In recent years it has become increasingly popular to provide promotional material of the game type in which players are obliged to purchase quantities of a particular manufacturer's goods in order to continue to play the game. Numerous expedients have been developed for such purpose. One of the more popular in the art of manufacture of cans for the containment of beverages and the like relates to cans of the type in which a ring is attached to a detachable portion of an end of the can. A consumer of the beverage within the can pulls on the ring with a finger and removes a section of the end. Promotional materials such as a portion of a puzzle or one element of a "bingo" type game or the like is concealed by being printed on the under side of the removable portion of the can end and is exposed only by removal thereof. Accordingly, the consumer must open the can in order to play the game.

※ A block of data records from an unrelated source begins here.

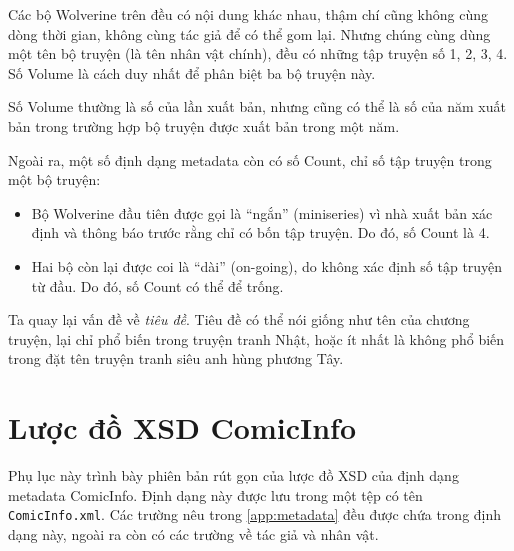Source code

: \documentclass[../../../thesis]{subfiles}
\begin{document}
\begin{appendices}
Các bộ Wolverine trên đều có nội dung khác nhau, thậm chí cũng không cùng dòng
thời gian, không cùng tác giả để có thể gom lại. Nhưng chúng cùng dùng một tên
bộ truyện (là tên nhân vật chính), đều có những tập truyện số 1, 2, 3, 4. Số
Volume là cách duy nhất để phân biệt ba bộ truyện này.

Số Volume thường là số của lần xuất bản, nhưng cũng có thể là số của năm xuất
bản trong trường hợp bộ truyện được xuất bản trong một năm.

Ngoài ra, một số định dạng metadata còn có số Count, chỉ số tập truyện trong một
bộ truyện:

\begin{itemize}
    \item
        Bộ Wolverine đầu tiên được gọi là ``ngắn'' (miniseries) vì nhà xuất bản
        xác định và thông báo trước rằng chỉ có bốn tập truyện. Do đó, số Count
        là 4.
    \item
        Hai bộ còn lại được coi là ``dài'' (on-going), do không xác định số tập
        truyện từ đầu. Do đó, số Count có thể để trống.
\end{itemize}

Ta quay lại vấn đề về \emph{tiêu đề}. Tiêu đề có thể nói giống như tên của
chương truyện, lại chỉ phổ biến trong truyện tranh Nhật, hoặc ít nhất là không
phổ biến trong đặt tên truyện tranh siêu anh hùng phương Tây.



\chapter{Lược đồ XSD ComicInfo}\label{app:comic-info-xsd}

Phụ lục này trình bày phiên bản rút gọn của lược đồ XSD của định dạng metadata
ComicInfo. Định dạng này được lưu trong một tệp có tên \texttt{ComicInfo.xml}.
Các trường nêu trong \autoref{app:metadata} đều được chứa trong định dạng này,
ngoài ra còn có các trường về tác giả và nhân vật.



\end{appendices}
\end{document}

This can end structure has the very significant defect that once the consumer opens the can he is left with a pull tab and ring attached thereto which are detached from the can. Human nature being what it is many of these tabs are not properly disposed of but become litter. This has resulted in this type of can end structure being made illegal in many states.

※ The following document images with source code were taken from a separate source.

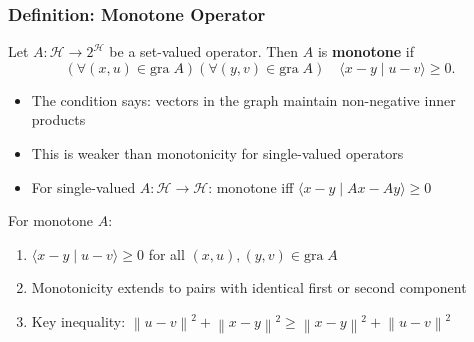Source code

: \documentclass[aspectratio=169,10pt]{beamer}
\newcommand{\gra}{\mathrm{gra}\;}
\newcommand{\inprod}[2]{\langle #1 \mid #2 \rangle}
\newcommand{\norm}[1]{\left\|#1\right\|}
\newcommand{\Hilbert}{\mathcal{H}}
\begin{document}
\begin{frame}
    \frametitle{Definition: Monotone Operator}

    \begin{definition}[Definition 20.1]
        Let $A : \Hilbert \to 2^{\Hilbert}$ be a set-valued operator. Then $A$ is \textbf{monotone} if
        \[
            (\forall (x,u) \in \gra A)(\forall (y,v) \in \gra A) \quad
            \inprod{x - y}{u - v} \geq 0.
        \]
    \end{definition}

    \vspace{1em}

    \begin{itemize}
        \item The condition says: vectors in the graph maintain non-negative inner products
        \item This is weaker than monotonicity for single-valued operators
        \item For single-valued $A : \Hilbert \to \Hilbert$: monotone iff $\inprod{x-y}{Ax-Ay} \geq 0$
    \end{itemize}

    \vspace{1.5em}

    \begin{example}
        For monotone $A$:
        \begin{enumerate}
            \item[(i)] $\inprod{x - y}{u - v} \geq 0$ for all $(x,u), (y,v) \in \gra A$
            \item[(ii)] Monotonicity extends to pairs with identical first or second component
            \item[(iii)] Key inequality: $\norm{u - v}^2 + \norm{x - y}^2 \geq \norm{x - y}^2 + \norm{u - v}^2$
        \end{enumerate}
    \end{example}
\end{frame}
\end{document}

The ring top/detachable portion can end structure has been supplanted in many cases by the so-called "retained tab" end structure in which a tab permanently riveted to the can end pivots upon a consumer's desiring to open the can and a portion of the tab comes into contact with a portion of the end of the can outlined by a partly circular score line defining an opening. When the consumer pulls one end of the tab further away from the can end, it pivots about a hinging line, and its other end pushes harder on the score-defined portion of the can used. Eventually the portion of the can end outlined by the score line pivots about the unscored portion of the circular line and is pushed inwardly into the can, thus opening it and permitting the consumer to have access to the contents of the can. In this way the can can be opened without use of tools, while neither tab nor the opening portion of the end become detached from the can itself.
However, it will be appreciated that it is not satisfactory to place concealed promotional information on the underside of the portion of the can end which is rotated into the can upon opening as this is invisible to the user. Moreover, it is not convenient to print advertising or other promotional material on the under side of the tab due to the nature of the sequence of manufacturing operations commonly used to manufacture such tabs. Nor would it be possible to scribe or indent promotional material into the tab, as even if it were scribed onto the underside of the tab it would tend to print through to the upper side thus allowing the consumer to see what the promotional material was prior to opening the can, which would be undesirable particularly in the case of contests having monetary or other valuable prizes.
Accordingly, there is a need in the art for a can end of the type which can be opened without tools and without detachment of any portion of the can end from the can proper, while permitting provision of concealed promotional material thereon.